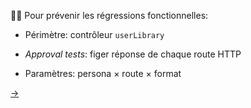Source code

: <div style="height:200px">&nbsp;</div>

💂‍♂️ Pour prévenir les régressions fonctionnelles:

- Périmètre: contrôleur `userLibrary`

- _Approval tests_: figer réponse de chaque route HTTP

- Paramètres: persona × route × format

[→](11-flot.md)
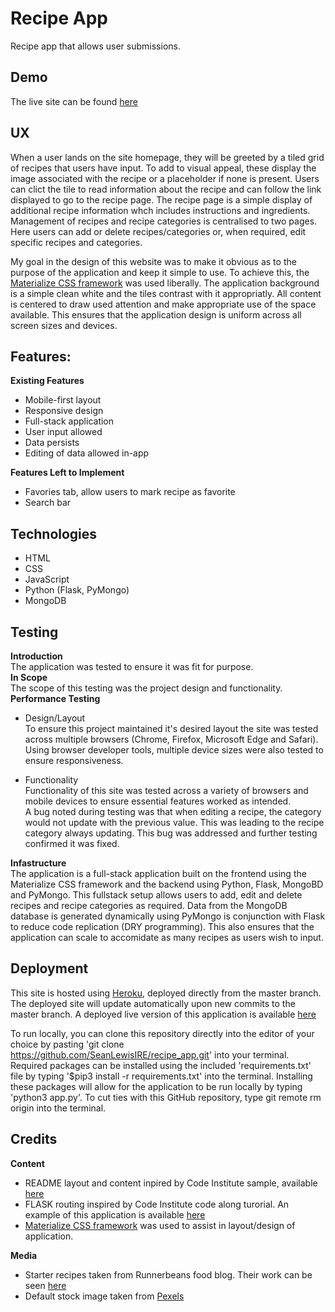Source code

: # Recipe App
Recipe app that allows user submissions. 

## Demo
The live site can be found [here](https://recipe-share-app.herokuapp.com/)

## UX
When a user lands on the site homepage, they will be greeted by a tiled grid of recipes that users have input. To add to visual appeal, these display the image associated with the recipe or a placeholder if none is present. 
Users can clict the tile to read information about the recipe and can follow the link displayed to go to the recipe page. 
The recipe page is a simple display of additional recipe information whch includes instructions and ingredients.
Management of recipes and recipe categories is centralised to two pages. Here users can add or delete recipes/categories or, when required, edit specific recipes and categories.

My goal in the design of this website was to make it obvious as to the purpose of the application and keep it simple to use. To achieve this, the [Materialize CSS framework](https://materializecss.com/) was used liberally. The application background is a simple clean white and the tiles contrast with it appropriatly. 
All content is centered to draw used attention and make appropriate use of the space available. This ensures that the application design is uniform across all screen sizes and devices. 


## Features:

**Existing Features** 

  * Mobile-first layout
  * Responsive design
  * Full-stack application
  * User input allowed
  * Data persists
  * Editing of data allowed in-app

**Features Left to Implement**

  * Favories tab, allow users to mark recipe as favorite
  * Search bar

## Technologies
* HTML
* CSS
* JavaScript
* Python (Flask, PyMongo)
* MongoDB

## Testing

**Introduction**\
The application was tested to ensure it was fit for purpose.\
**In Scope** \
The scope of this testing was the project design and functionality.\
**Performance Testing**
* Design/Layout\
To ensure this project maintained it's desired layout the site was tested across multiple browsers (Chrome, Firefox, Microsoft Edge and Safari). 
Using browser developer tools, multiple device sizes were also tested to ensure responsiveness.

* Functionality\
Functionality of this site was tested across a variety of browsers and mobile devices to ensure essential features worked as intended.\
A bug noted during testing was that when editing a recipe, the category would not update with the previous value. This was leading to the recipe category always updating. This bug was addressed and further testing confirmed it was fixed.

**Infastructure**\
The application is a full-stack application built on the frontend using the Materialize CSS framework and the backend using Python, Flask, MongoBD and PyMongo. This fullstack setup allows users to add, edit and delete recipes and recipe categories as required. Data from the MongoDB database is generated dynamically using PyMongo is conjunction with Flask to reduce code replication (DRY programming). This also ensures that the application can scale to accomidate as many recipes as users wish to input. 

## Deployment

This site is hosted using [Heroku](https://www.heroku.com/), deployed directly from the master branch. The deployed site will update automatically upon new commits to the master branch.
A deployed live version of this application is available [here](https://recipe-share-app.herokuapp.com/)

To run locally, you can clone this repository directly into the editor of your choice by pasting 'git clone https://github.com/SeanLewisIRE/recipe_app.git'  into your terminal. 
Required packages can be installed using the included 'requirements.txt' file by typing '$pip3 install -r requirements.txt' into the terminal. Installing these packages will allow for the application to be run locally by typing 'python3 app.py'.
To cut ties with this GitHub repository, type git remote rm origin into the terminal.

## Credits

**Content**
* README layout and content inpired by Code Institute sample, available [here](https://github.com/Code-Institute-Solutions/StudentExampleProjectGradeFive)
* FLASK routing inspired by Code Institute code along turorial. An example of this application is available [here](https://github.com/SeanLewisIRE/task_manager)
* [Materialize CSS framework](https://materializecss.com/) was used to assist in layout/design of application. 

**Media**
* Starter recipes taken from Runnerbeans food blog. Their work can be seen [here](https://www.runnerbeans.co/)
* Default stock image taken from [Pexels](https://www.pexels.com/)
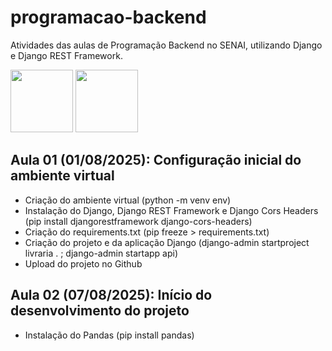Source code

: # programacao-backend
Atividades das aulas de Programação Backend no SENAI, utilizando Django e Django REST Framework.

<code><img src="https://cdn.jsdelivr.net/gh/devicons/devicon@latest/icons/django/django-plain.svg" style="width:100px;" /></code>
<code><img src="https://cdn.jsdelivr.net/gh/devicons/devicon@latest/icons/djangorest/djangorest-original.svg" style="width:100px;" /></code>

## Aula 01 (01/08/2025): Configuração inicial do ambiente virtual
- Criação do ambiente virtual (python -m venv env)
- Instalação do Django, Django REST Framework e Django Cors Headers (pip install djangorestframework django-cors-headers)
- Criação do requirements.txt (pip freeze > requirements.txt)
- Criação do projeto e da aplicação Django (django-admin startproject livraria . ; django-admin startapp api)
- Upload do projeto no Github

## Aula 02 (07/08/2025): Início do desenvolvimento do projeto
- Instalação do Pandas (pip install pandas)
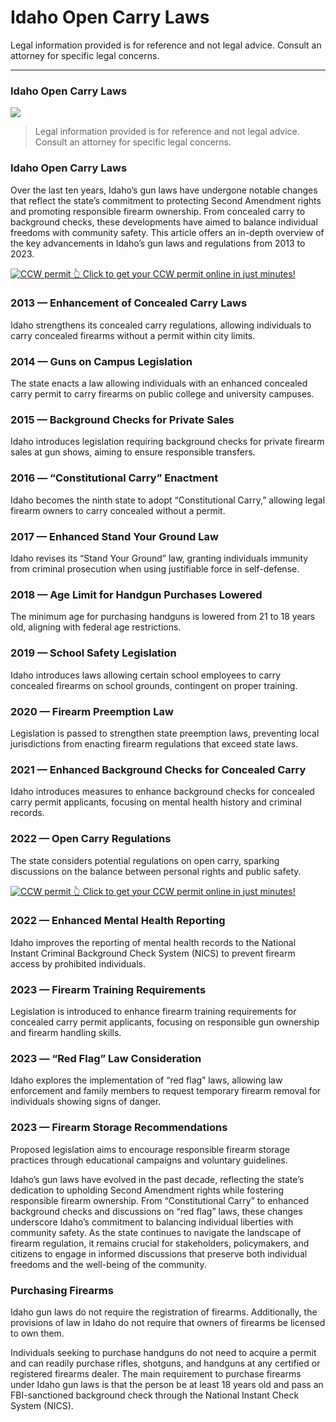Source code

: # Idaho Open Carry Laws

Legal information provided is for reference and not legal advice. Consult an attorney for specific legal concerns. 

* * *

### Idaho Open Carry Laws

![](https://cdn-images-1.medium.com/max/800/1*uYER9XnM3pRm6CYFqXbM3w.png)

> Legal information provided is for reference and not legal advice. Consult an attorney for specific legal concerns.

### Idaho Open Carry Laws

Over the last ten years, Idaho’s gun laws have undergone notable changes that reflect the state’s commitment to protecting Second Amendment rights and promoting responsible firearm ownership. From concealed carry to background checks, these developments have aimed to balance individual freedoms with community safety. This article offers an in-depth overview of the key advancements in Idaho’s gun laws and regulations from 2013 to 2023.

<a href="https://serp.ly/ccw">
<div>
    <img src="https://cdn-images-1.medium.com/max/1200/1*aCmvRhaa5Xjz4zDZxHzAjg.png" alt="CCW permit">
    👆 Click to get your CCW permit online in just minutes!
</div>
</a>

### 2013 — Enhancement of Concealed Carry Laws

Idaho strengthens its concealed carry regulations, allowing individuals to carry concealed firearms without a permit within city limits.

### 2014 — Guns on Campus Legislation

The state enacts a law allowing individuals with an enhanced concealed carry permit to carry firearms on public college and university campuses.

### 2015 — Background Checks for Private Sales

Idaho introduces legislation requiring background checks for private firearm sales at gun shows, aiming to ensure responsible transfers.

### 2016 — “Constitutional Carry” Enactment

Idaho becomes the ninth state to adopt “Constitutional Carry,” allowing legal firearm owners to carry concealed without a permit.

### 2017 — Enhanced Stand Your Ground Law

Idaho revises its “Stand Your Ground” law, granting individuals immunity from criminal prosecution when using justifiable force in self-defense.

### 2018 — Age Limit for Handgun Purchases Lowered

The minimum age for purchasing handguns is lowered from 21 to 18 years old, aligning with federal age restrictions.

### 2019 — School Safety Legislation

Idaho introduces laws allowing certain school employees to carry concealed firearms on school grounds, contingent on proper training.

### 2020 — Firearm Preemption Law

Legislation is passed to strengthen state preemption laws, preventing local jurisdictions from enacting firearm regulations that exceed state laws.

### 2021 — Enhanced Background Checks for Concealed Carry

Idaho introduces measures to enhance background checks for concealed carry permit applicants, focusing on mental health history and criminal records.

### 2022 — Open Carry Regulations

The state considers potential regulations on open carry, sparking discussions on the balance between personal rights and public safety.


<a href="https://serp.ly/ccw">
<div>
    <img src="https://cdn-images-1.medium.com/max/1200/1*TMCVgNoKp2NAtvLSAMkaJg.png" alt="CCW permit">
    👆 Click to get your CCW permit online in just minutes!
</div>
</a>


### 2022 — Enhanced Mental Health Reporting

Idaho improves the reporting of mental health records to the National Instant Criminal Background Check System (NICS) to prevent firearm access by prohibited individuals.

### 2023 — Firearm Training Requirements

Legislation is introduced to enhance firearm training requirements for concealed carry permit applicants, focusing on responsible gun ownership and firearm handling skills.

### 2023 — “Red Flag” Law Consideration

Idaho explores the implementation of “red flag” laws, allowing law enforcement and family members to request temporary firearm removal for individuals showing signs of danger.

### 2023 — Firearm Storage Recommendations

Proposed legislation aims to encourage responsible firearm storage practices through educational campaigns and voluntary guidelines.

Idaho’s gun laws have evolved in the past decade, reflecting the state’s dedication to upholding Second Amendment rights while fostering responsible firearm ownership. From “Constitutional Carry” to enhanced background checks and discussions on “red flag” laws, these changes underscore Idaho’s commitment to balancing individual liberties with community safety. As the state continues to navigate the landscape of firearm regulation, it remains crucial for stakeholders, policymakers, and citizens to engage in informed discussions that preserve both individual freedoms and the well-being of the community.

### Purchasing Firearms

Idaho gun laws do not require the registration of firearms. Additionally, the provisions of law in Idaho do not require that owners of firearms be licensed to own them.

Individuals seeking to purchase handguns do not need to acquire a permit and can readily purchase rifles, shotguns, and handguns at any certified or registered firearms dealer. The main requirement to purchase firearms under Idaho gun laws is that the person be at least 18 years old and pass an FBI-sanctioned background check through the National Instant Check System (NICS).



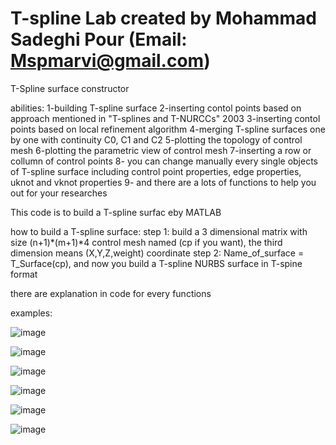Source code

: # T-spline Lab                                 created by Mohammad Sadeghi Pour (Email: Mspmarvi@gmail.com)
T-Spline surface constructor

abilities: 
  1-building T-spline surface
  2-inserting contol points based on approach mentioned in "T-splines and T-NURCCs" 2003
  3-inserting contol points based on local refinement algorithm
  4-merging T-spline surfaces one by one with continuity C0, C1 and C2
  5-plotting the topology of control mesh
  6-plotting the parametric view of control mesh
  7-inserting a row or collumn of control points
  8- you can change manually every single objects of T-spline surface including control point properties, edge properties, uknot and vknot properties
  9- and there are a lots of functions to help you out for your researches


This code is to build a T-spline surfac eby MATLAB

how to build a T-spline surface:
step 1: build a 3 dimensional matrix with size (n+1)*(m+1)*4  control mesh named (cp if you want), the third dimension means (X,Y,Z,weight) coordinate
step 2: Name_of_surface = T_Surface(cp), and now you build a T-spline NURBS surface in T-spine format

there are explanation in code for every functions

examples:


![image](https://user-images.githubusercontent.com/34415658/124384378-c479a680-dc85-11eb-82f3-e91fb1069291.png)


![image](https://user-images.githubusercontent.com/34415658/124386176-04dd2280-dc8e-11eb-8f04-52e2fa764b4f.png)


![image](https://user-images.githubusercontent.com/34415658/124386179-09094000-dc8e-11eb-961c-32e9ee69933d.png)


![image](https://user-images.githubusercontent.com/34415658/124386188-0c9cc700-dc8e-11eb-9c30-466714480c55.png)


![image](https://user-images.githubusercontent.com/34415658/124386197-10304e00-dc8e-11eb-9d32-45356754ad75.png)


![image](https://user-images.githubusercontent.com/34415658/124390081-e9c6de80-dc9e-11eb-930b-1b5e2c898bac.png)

== == ==

**WHAT THE EXERCISE ASKS**.
In the listing above, find the line containing "Idaho introduces measures" and the line containing "### 2023 — Firearm Training Requirements", then retype both and every line between them exactly, with nothing else.

**SOLUTION TO THE EXERCISE**.
Idaho introduces measures to enhance background checks for concealed carry permit applicants, focusing on mental health history and criminal records.

### 2022 — Open Carry Regulations

The state considers potential regulations on open carry, sparking discussions on the balance between personal rights and public safety.


<a href="https://serp.ly/ccw">
<div>
    <img src="https://cdn-images-1.medium.com/max/1200/1*TMCVgNoKp2NAtvLSAMkaJg.png" alt="CCW permit">
    👆 Click to get your CCW permit online in just minutes!
</div>
</a>


### 2022 — Enhanced Mental Health Reporting

Idaho improves the reporting of mental health records to the National Instant Criminal Background Check System (NICS) to prevent firearm access by prohibited individuals.

### 2023 — Firearm Training Requirements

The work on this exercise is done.